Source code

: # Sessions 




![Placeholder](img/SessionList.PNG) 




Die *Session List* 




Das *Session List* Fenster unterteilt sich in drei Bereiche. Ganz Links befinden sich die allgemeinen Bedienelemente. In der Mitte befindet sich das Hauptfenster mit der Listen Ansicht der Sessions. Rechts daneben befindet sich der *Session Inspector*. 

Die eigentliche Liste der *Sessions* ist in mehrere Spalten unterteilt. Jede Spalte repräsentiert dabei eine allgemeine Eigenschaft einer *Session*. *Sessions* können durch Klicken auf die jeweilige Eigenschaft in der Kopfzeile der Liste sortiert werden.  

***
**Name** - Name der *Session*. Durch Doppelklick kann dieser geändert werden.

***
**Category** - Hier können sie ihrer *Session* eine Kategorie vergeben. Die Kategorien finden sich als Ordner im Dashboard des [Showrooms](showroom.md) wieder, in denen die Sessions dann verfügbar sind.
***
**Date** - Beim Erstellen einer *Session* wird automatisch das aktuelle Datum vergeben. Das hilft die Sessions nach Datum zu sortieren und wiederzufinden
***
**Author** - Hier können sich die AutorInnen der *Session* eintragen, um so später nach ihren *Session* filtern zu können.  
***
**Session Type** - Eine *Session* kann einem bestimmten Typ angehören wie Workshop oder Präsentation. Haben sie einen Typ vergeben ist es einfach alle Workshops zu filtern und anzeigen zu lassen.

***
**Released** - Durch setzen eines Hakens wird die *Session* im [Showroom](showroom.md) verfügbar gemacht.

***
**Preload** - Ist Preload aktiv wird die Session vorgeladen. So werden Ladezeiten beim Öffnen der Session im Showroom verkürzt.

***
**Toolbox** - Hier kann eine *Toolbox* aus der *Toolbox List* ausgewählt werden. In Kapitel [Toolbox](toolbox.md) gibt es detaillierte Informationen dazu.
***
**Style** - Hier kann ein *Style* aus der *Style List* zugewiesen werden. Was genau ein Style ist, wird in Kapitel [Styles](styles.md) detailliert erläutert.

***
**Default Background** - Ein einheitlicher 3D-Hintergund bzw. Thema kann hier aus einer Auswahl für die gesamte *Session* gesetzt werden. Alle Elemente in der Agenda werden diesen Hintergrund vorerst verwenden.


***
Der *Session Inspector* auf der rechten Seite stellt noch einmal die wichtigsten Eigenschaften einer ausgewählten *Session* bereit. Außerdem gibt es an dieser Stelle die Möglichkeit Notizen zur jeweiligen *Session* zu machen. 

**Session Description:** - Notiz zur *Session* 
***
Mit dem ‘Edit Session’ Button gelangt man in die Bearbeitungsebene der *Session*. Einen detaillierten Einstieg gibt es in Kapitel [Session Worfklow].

## [What the task asks]
The complete set of entries is to be restated word for word.

## [Exercise answer]
Source code

: # Sessions 




![Placeholder](img/SessionList.PNG) 




Die *Session List* 




Das *Session List* Fenster unterteilt sich in drei Bereiche. Ganz Links befinden sich die allgemeinen Bedienelemente. In der Mitte befindet sich das Hauptfenster mit der Listen Ansicht der Sessions. Rechts daneben befindet sich der *Session Inspector*. 

Die eigentliche Liste der *Sessions* ist in mehrere Spalten unterteilt. Jede Spalte repräsentiert dabei eine allgemeine Eigenschaft einer *Session*. *Sessions* können durch Klicken auf die jeweilige Eigenschaft in der Kopfzeile der Liste sortiert werden.  

***
**Name** - Name der *Session*. Durch Doppelklick kann dieser geändert werden.

***
**Category** - Hier können sie ihrer *Session* eine Kategorie vergeben. Die Kategorien finden sich als Ordner im Dashboard des [Showrooms](showroom.md) wieder, in denen die Sessions dann verfügbar sind.
***
**Date** - Beim Erstellen einer *Session* wird automatisch das aktuelle Datum vergeben. Das hilft die Sessions nach Datum zu sortieren und wiederzufinden
***
**Author** - Hier können sich die AutorInnen der *Session* eintragen, um so später nach ihren *Session* filtern zu können.  
***
**Session Type** - Eine *Session* kann einem bestimmten Typ angehören wie Workshop oder Präsentation. Haben sie einen Typ vergeben ist es einfach alle Workshops zu filtern und anzeigen zu lassen.

***
**Released** - Durch setzen eines Hakens wird die *Session* im [Showroom](showroom.md) verfügbar gemacht.

***
**Preload** - Ist Preload aktiv wird die Session vorgeladen. So werden Ladezeiten beim Öffnen der Session im Showroom verkürzt.

***
**Toolbox** - Hier kann eine *Toolbox* aus der *Toolbox List* ausgewählt werden. In Kapitel [Toolbox](toolbox.md) gibt es detaillierte Informationen dazu.
***
**Style** - Hier kann ein *Style* aus der *Style List* zugewiesen werden. Was genau ein Style ist, wird in Kapitel [Styles](styles.md) detailliert erläutert.

***
**Default Background** - Ein einheitlicher 3D-Hintergund bzw. Thema kann hier aus einer Auswahl für die gesamte *Session* gesetzt werden. Alle Elemente in der Agenda werden diesen Hintergrund vorerst verwenden.


***
Der *Session Inspector* auf der rechten Seite stellt noch einmal die wichtigsten Eigenschaften einer ausgewählten *Session* bereit. Außerdem gibt es an dieser Stelle die Möglichkeit Notizen zur jeweiligen *Session* zu machen. 

**Session Description:** - Notiz zur *Session* 
***
Mit dem ‘Edit Session’ Button gelangt man in die Bearbeitungsebene der *Session*. Einen detaillierten Einstieg gibt es in Kapitel [Session Worfklow].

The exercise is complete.